Surviving the rupture of the both AV valves in blunt thoracic trauma is an uncommon event, making the diagnosis unlikely. We found only three similar cases in the literature (5–7) and one report in an autopsy series (8). The actual frequency of this type of cardiac injury is not known (9) and may be under-appreciated as a result of prehospital or early postadmission mortality and missed diagnoses.
Some authors have concluded that only patients with blunt chest trauma who develop cardiac complications benefit from echocardiography and that TEE is of value only when the transthoracic echocardiographic examination (TTE) is suboptimal or aortic injury is suspected (10). Others recommend that TEE should be routinely performed in all victims of violent deceleration collisions regardless of the presenting mediastinal profile on supine chest radiograph (1,11) or at least considered in the cases suspicious for heart injury (12).
The diagnostic superiority of the TEE has been established when compared to TTE (13–15), angiography (16) and helical CT (17). Most authors agree that TEE is an ideal tool to diagnose cardiac and aortic injury in the patient with blunt chest trauma because it provides high quality images of the heart and thoracic aorta and can be safely and rapidly performed in the emergency department, OR, or intensive care unit (18–20).

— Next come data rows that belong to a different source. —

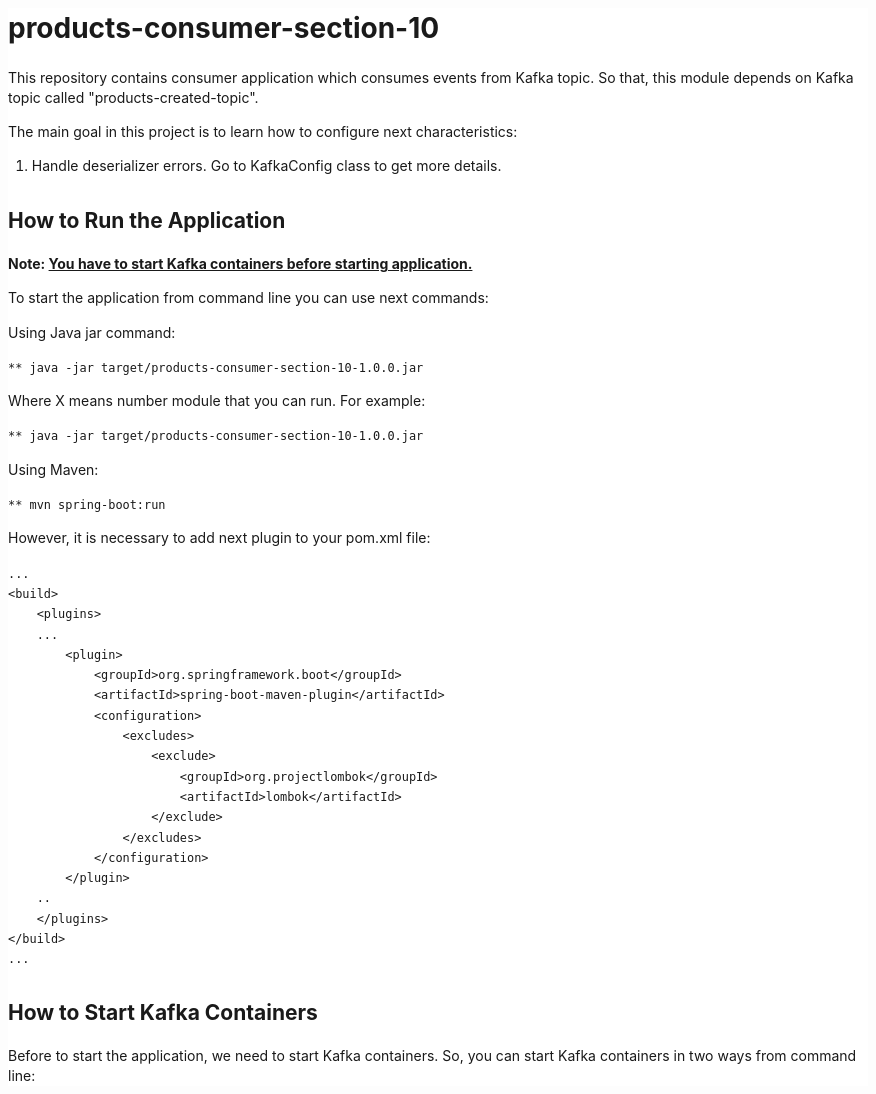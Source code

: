 # products-consumer-section-10

This repository contains consumer application which consumes events from Kafka topic. So that, 
this module depends on Kafka topic called "products-created-topic".

The main goal in this project is to learn how to configure next characteristics:
1. Handle deserializer errors. Go to KafkaConfig class to get more details.


## How to Run the Application
**Note: [You have to start Kafka containers before starting application.](#How-to-Start-Kafka-Containers)**

To start the application from command line you can use next commands:

Using Java jar command:

    ** java -jar target/products-consumer-section-10-1.0.0.jar

Where X means number module that you can run. For example:

    ** java -jar target/products-consumer-section-10-1.0.0.jar

Using Maven:

    ** mvn spring-boot:run

However, it is necessary to add next plugin to your pom.xml file:

```
...
<build>
    <plugins>
    ...
        <plugin>
		    <groupId>org.springframework.boot</groupId>
			<artifactId>spring-boot-maven-plugin</artifactId>
			<configuration>
				<excludes>
					<exclude>
						<groupId>org.projectlombok</groupId>
						<artifactId>lombok</artifactId>
					</exclude>
				</excludes>
			</configuration>
		</plugin>
    ..
    </plugins>
</build>
...
```

## How to Start Kafka Containers
Before to start the application, we need to start Kafka containers. So, you can start Kafka containers in two ways 
from command line:
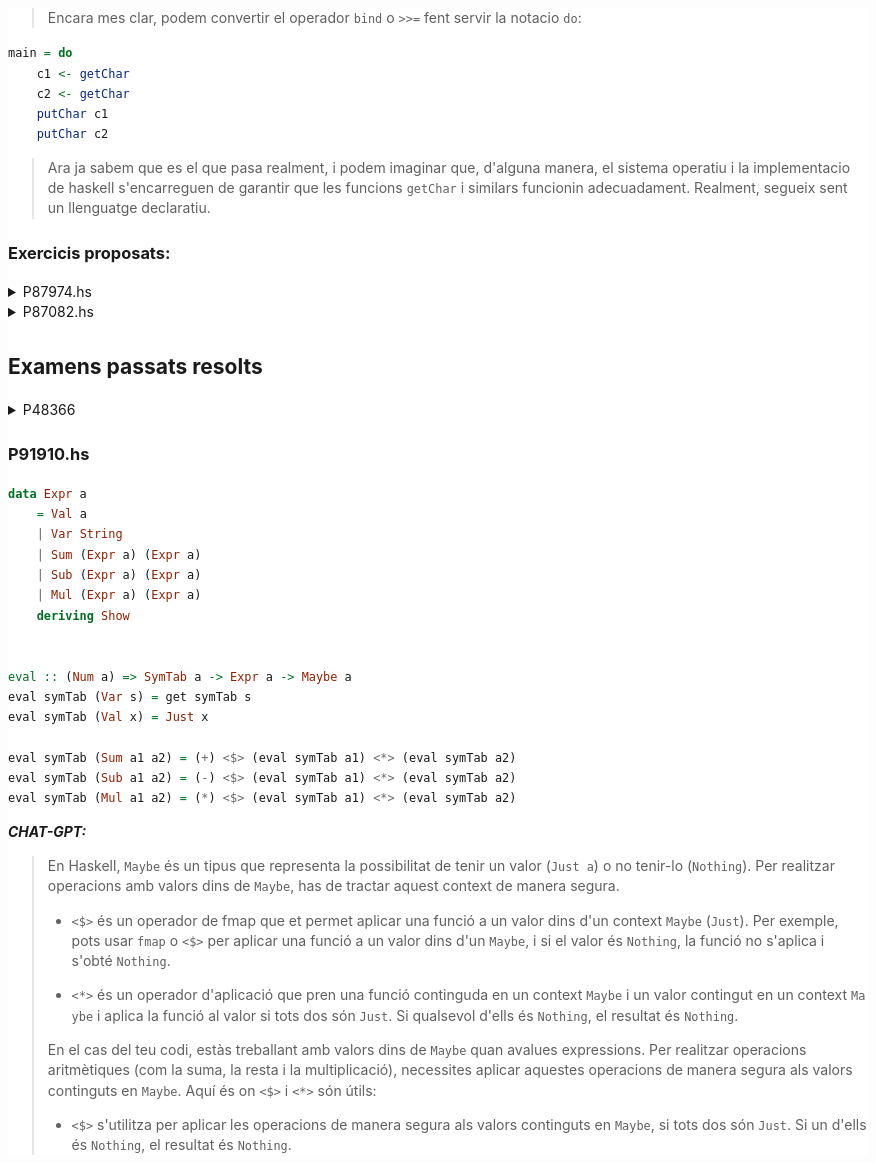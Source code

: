 > Encara mes clar, podem convertir el operador `bind` o `>>=` fent servir la notacio `do`:

```haskell
main = do
    c1 <- getChar
    c2 <- getChar
    putChar c1
    putChar c2
```

> Ara ja sabem que es el que pasa realment, i podem imaginar que, d'alguna manera, el sistema operatiu i la implementacio de haskell s'encarreguen de garantir que les funcions `getChar` i similars funcionin adecuadament. Realment, segueix sent un llenguatge declaratiu.

### Exercicis proposats:

<details><summary>P87974.hs</summary></details>
<details><summary>P87082.hs</summary></details>

## Examens passats resolts

<details><summary>P48366</summary></details>

### P91910.hs

```haskell
data Expr a
    = Val a
    | Var String
    | Sum (Expr a) (Expr a)
    | Sub (Expr a) (Expr a)
    | Mul (Expr a) (Expr a)
    deriving Show


eval :: (Num a) => SymTab a -> Expr a -> Maybe a
eval symTab (Var s) = get symTab s
eval symTab (Val x) = Just x

eval symTab (Sum a1 a2) = (+) <$> (eval symTab a1) <*> (eval symTab a2)
eval symTab (Sub a1 a2) = (-) <$> (eval symTab a1) <*> (eval symTab a2)
eval symTab (Mul a1 a2) = (*) <$> (eval symTab a1) <*> (eval symTab a2)
```

**_CHAT-GPT:_**

> En Haskell, `Maybe` és un tipus que representa la possibilitat de tenir un valor (`Just a`) o no tenir-lo (`Nothing`). Per realitzar operacions amb valors dins de `Maybe`, has de tractar aquest context de manera segura.
> 
> - `<$>` és un operador de fmap que et permet aplicar una funció a un valor dins d'un context `Maybe` (`Just`). Per exemple, pots usar `fmap` o `<$>` per aplicar una funció a un valor dins d'un `Maybe`, i si el valor és `Nothing`, la funció no s'aplica i s'obté `Nothing`.
> 
> - `<*>` és un operador d'aplicació que pren una funció continguda en un context `Maybe` i un valor contingut en un context `Maybe` i aplica la funció al valor si tots dos són `Just`. Si qualsevol d'ells és `Nothing`, el resultat és `Nothing`.
> 
> En el cas del teu codi, estàs treballant amb valors dins de `Maybe` quan avalues expressions. Per realitzar operacions aritmètiques (com la suma, la resta i la multiplicació), necessites aplicar aquestes operacions de manera segura als valors continguts en `Maybe`. Aquí és on `<$>` i `<*>` són útils:
> 
> - `<$>` s'utilitza per aplicar les operacions de manera segura als valors continguts en `Maybe`, si tots dos són `Just`. Si un d'ells és `Nothing`, el resultat és `Nothing`.
> 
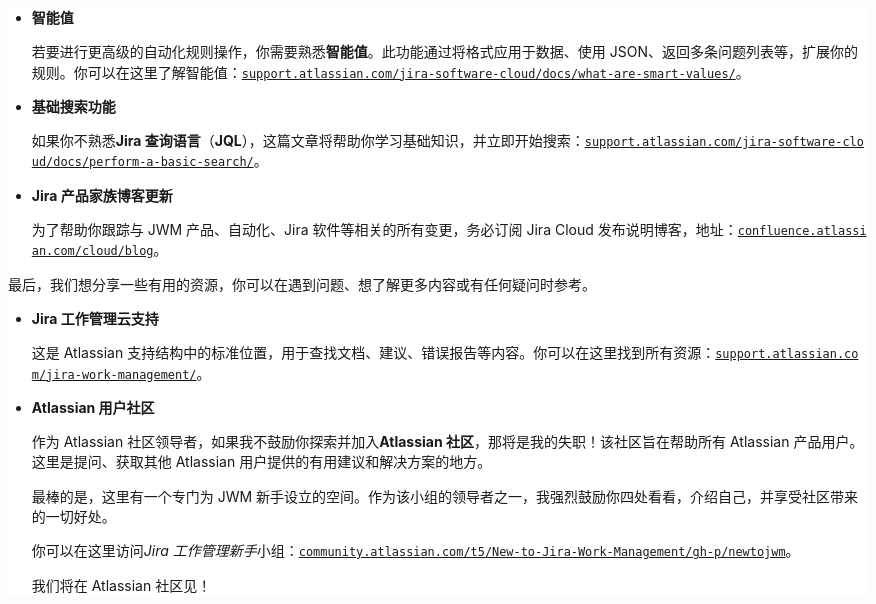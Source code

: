 +   **智能值**

    若要进行更高级的自动化规则操作，你需要熟悉**智能值**。此功能通过将格式应用于数据、使用 JSON、返回多条问题列表等，扩展你的规则。你可以在这里了解智能值：[`support.atlassian.com/jira-software-cloud/docs/what-are-smart-values/`](https://support.atlassian.com/jira-software-cloud/docs/what-are-smart-values/)。

+   **基础搜索功能**

    如果你不熟悉**Jira 查询语言**（**JQL**），这篇文章将帮助你学习基础知识，并立即开始搜索：[`support.atlassian.com/jira-software-cloud/docs/perform-a-basic-search/`](https://support.atlassian.com/jira-software-cloud/docs/perform-a-basic-search/)。

+   **Jira 产品家族博客更新**

    为了帮助你跟踪与 JWM 产品、自动化、Jira 软件等相关的所有变更，务必订阅 Jira Cloud 发布说明博客，地址：[`confluence.atlassian.com/cloud/blog`](https://confluence.atlassian.com/cloud/blog)。

最后，我们想分享一些有用的资源，你可以在遇到问题、想了解更多内容或有任何疑问时参考。

+   **Jira 工作管理云支持**

    这是 Atlassian 支持结构中的标准位置，用于查找文档、建议、错误报告等内容。你可以在这里找到所有资源：[`support.atlassian.com/jira-work-management/`](https://support.atlassian.com/jira-work-management/)。

+   **Atlassian 用户社区**

    作为 Atlassian 社区领导者，如果我不鼓励你探索并加入**Atlassian 社区**，那将是我的失职！该社区旨在帮助所有 Atlassian 产品用户。这里是提问、获取其他 Atlassian 用户提供的有用建议和解决方案的地方。

    最棒的是，这里有一个专门为 JWM 新手设立的空间。作为该小组的领导者之一，我强烈鼓励你四处看看，介绍自己，并享受社区带来的一切好处。

    你可以在这里访问*Jira 工作管理新手*小组：[`community.atlassian.com/t5/New-to-Jira-Work-Management/gh-p/newtojwm`](https://community.atlassian.com/t5/New-to-Jira-Work-Management/gh-p/newtojwm)。

    我们将在 Atlassian 社区见！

We conclude that this patient’s case not only presents an example of a rare consequence of blunt chest trauma but also adds further evidence to support the important utility of screening TEE in trauma. Because of the rushed emergent nature in which this unstable trauma patient presented to the OR with these surreptitious cardiac injuries present, it is almost certain that this patient’s outcome would have been fatal had a screening intraoperative TEE not been performed. We hope that this report will serve to reinforce to other anesthesiologists the possibility of similar intracardiac pathology in severely traumatized patients.